The Institute of Medicine has said every cell has a sex. What does this mean? Sex is DNA. Gender is how someone presents themselves in society. And these two may not always match up, as we can see with our transgendered population. But it's important to realize that from the moment of conception, every cell in our bodies—skin, hair, heart and lungs—contains our own unique DNA, and that DNA contains the chromosomes that determine whether we become male or female, man or woman.
It used to be thought that those sex-determining chromosomes pictured here—XY if you're male, XX if you're female—merely determined whether you would be born with ovaries or testes, and it was the sex hormones that those organs produced that were responsible for the differences we see in the opposite sex. But we now know that that theory was wrong—or it's at least a little incomplete. And thankfully, scientists like Dr. Page from the Whitehead Institute, who works on the Y chromosome, and Doctor Yang from UCLA, they have found evidence that tells us that those sex-determining chromosomes that are in every cell in our bodies continue to remain active for our entire lives and could be what's responsible for the differences we see in the dosing of drugs, or why there are differences between men and women in the susceptibility and severity of diseases. This new knowledge is the game-changer, and it's up to those scientists that continue to find that evidence, but it's up to the clinicians to start translating this data at the bedside, today. Right now. And to help do this, I'm a co-founder of a national organization called Sex and Gender Women's Health Collaborative, and we collect all of this data so that it's available for teaching and for patient care. And we're working to bring together the medical educators to the table. That's a big job. It's changing the way medical training has been done since its inception.

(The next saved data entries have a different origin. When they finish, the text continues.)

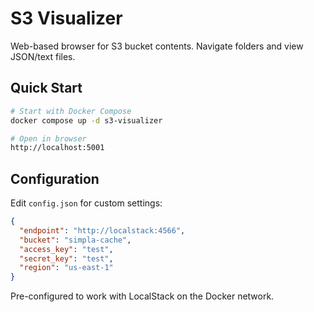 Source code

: # S3 Visualizer

Web-based browser for S3 bucket contents. Navigate folders and view JSON/text files.

## Quick Start

```bash
# Start with Docker Compose
docker compose up -d s3-visualizer

# Open in browser
http://localhost:5001
```

## Configuration

Edit `config.json` for custom settings:
```json
{
  "endpoint": "http://localstack:4566",
  "bucket": "simpla-cache",
  "access_key": "test",
  "secret_key": "test",
  "region": "us-east-1"
}
```

Pre-configured to work with LocalStack on the Docker network.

But I believe in them. I know they're going to see the value of incorporating the gender lens into the current curriculum. It's about training the future health care providers correctly. And regionally, I'm a co-creator of a division within the Department of Emergency Medicine here at Brown University, called Sex and Gender in Emergency Medicine, and we conduct the research to determine the differences between men and women in emergent conditions, like heart disease and stroke and sepsis and substance abuse, but we also believe that education is paramount.
We've created a 360-degree model of education. We have programs for the doctors, for the nurses, for the students, and for the patients, because this cannot just be left up to the health care leaders. We all have a role in making a difference. But I must warn you: this is not easy. In fact, it's hard. It's essentially changing the way we think about medicine and health and research. It's changing our relationship to the health care system. But there's no going back. We now know just enough to know that we weren't doing it right.

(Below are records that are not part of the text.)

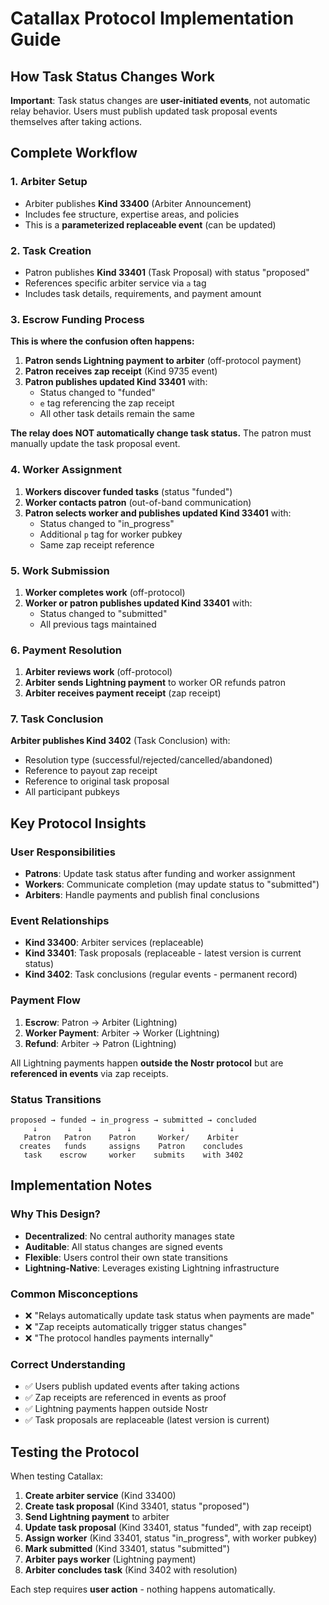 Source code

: # Catallax Protocol Implementation Guide

## How Task Status Changes Work

**Important**: Task status changes are **user-initiated events**, not automatic relay behavior. Users must publish updated task proposal events themselves after taking actions.

## Complete Workflow

### 1. Arbiter Setup
- Arbiter publishes **Kind 33400** (Arbiter Announcement)
- Includes fee structure, expertise areas, and policies
- This is a **parameterized replaceable event** (can be updated)

### 2. Task Creation
- Patron publishes **Kind 33401** (Task Proposal) with status "proposed"
- References specific arbiter service via `a` tag
- Includes task details, requirements, and payment amount

### 3. Escrow Funding Process
**This is where the confusion often happens:**

1. **Patron sends Lightning payment to arbiter** (off-protocol payment)
2. **Patron receives zap receipt** (Kind 9735 event)
3. **Patron publishes updated Kind 33401** with:
   - Status changed to "funded"
   - `e` tag referencing the zap receipt
   - All other task details remain the same

**The relay does NOT automatically change task status.** The patron must manually update the task proposal event.

### 4. Worker Assignment
1. **Workers discover funded tasks** (status "funded")
2. **Worker contacts patron** (out-of-band communication)
3. **Patron selects worker and publishes updated Kind 33401** with:
   - Status changed to "in_progress"
   - Additional `p` tag for worker pubkey
   - Same zap receipt reference

### 5. Work Submission
1. **Worker completes work** (off-protocol)
2. **Worker or patron publishes updated Kind 33401** with:
   - Status changed to "submitted"
   - All previous tags maintained

### 6. Payment Resolution
1. **Arbiter reviews work** (off-protocol)
2. **Arbiter sends Lightning payment** to worker OR refunds patron
3. **Arbiter receives payment receipt** (zap receipt)

### 7. Task Conclusion
**Arbiter publishes Kind 3402** (Task Conclusion) with:
- Resolution type (successful/rejected/cancelled/abandoned)
- Reference to payout zap receipt
- Reference to original task proposal
- All participant pubkeys

## Key Protocol Insights

### User Responsibilities
- **Patrons**: Update task status after funding and worker assignment
- **Workers**: Communicate completion (may update status to "submitted")
- **Arbiters**: Handle payments and publish final conclusions

### Event Relationships
- **Kind 33400**: Arbiter services (replaceable)
- **Kind 33401**: Task proposals (replaceable - latest version is current status)
- **Kind 3402**: Task conclusions (regular events - permanent record)

### Payment Flow
1. **Escrow**: Patron → Arbiter (Lightning)
2. **Worker Payment**: Arbiter → Worker (Lightning)
3. **Refund**: Arbiter → Patron (Lightning)

All Lightning payments happen **outside the Nostr protocol** but are **referenced in events** via zap receipts.

### Status Transitions
```
proposed → funded → in_progress → submitted → concluded
     ↓         ↓          ↓           ↓          ↓
   Patron   Patron    Patron     Worker/    Arbiter
  creates   funds     assigns    Patron    concludes
   task    escrow     worker    submits    with 3402
```

## Implementation Notes

### Why This Design?
- **Decentralized**: No central authority manages state
- **Auditable**: All status changes are signed events
- **Flexible**: Users control their own state transitions
- **Lightning-Native**: Leverages existing Lightning infrastructure

### Common Misconceptions
- ❌ "Relays automatically update task status when payments are made"
- ❌ "Zap receipts automatically trigger status changes"
- ❌ "The protocol handles payments internally"

### Correct Understanding
- ✅ Users publish updated events after taking actions
- ✅ Zap receipts are referenced in events as proof
- ✅ Lightning payments happen outside Nostr
- ✅ Task proposals are replaceable (latest version is current)

## Testing the Protocol

When testing Catallax:
1. **Create arbiter service** (Kind 33400)
2. **Create task proposal** (Kind 33401, status "proposed")
3. **Send Lightning payment** to arbiter
4. **Update task proposal** (Kind 33401, status "funded", with zap receipt)
5. **Assign worker** (Kind 33401, status "in_progress", with worker pubkey)
6. **Mark submitted** (Kind 33401, status "submitted")
7. **Arbiter pays worker** (Lightning payment)
8. **Arbiter concludes task** (Kind 3402 with resolution)

Each step requires **user action** - nothing happens automatically.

Martin Luther King, Jr. has said, "Change does not roll in on the wheels of inevitability, but comes through continuous struggle." And the first step towards change is awareness. This is not just about improving medical care for women. This is about personalized, individualized health care for everyone. This awareness has the power to transform medical care for men and women. And from now on, I want you to ask your doctors whether the treatments you are receiving are specific to your sex and gender. They may not know the answer—yet. But the conversation has begun, and together we can all learn. Remember, for me and my colleagues in this field, your sex and gender matter.